Comment by Heatherlynne on 2007-12-24 07:13:24 -0800 #

I’ve been reading this blog for a long time and I’m a pharmacy technician for a retail pharmacy chain. A co-worker of mine goes to Rutgers Pharmacy school and she wants to be a retail pharmacist. The huge stigma in this school is the same as what was written in this “little boy’s” letter to you. She battles it everyday with students and teachers looking down on her because she wants to be a “lowly retail pharmacist”. It’s sad to see kids like this being brainwashed as they enter schools like this. I want to see where this kid ends up when he gets his shiny degree.. probably some retail pharmacy somewhere.

Comment by Student-Pharmacist on 2007-12-28 07:57:21 -0800 #

I don’t know where this guy is going to school.

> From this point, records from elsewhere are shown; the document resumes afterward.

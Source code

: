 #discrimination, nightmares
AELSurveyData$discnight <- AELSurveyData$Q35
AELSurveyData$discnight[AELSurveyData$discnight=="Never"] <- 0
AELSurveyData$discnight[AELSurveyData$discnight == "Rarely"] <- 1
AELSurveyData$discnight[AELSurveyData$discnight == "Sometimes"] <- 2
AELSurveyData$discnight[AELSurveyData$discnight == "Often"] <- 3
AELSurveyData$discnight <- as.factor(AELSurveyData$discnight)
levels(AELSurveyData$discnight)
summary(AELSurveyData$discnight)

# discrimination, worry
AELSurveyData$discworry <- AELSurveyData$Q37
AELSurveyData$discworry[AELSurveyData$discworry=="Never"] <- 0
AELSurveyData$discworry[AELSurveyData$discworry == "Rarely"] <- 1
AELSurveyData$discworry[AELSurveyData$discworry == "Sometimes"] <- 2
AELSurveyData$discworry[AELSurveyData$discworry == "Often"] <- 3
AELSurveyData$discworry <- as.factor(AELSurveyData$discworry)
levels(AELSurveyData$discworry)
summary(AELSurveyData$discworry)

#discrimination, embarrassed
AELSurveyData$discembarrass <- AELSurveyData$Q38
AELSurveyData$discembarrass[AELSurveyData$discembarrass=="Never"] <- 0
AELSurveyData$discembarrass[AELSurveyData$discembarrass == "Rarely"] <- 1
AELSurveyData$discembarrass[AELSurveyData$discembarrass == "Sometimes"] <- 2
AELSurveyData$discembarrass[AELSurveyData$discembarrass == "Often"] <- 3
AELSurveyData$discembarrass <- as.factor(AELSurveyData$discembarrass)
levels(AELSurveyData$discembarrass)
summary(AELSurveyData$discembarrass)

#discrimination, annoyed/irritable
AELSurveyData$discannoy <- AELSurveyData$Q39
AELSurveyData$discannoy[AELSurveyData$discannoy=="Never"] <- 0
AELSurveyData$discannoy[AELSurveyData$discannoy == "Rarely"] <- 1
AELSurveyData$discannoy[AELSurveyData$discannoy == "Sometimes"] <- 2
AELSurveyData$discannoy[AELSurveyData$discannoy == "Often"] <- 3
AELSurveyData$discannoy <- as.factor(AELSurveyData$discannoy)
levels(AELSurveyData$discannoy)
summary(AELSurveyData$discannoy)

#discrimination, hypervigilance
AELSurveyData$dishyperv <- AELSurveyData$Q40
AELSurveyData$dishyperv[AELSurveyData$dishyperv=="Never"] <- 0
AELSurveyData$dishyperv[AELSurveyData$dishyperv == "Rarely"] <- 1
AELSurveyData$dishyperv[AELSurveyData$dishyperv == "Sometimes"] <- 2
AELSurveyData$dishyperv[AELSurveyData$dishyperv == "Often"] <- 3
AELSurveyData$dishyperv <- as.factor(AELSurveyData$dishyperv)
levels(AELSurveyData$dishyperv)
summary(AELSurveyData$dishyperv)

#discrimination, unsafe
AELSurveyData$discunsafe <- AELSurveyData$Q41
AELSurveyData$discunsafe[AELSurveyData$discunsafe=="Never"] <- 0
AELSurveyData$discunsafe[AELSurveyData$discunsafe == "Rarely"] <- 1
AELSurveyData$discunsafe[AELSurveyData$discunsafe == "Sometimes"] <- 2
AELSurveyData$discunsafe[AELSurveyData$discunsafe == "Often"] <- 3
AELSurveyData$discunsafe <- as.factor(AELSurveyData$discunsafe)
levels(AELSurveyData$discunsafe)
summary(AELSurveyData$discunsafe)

Our professors get really pissed when someone refers to the community pharmacy way of life as being “non-clinical” pharmacy. I’m a 3rd-year student and my father has been in community practice for 37 years. I have seen more patient interactions that are life changing events than I care to shake a stick at. Sure, in a hospital setting things can get exciting, but when was the last time that a patient in the hospital had a life-altering interaction with their pharamcist and continues to have a personal relationship with him/her on a weekly/mmonthly basis. When was the last time that a hospital patient sent their pharmacist a yearly Xmas card. Sure, we can make a difference in peoples lives no matter where we choose to practice, but DON’T YOU DARE belittle me because I CHOOSE to practice in the community setting.

Comment by pharm2034 on 2008-05-09 08:04:33 -0700 #

I’m a hospital pharmacist who did a residency and I don’t think hospital or retail pharmacists are ‘better’ than the other. I have worked in both retail and hospital settings- in rotations and as jobs. Both are valuable. It’s not a contest nor is it about who can ‘cut it’ where. Don’t forget those are not the only places pharmacists work. There is also industry, policy, admin, homecare, investigational, etc.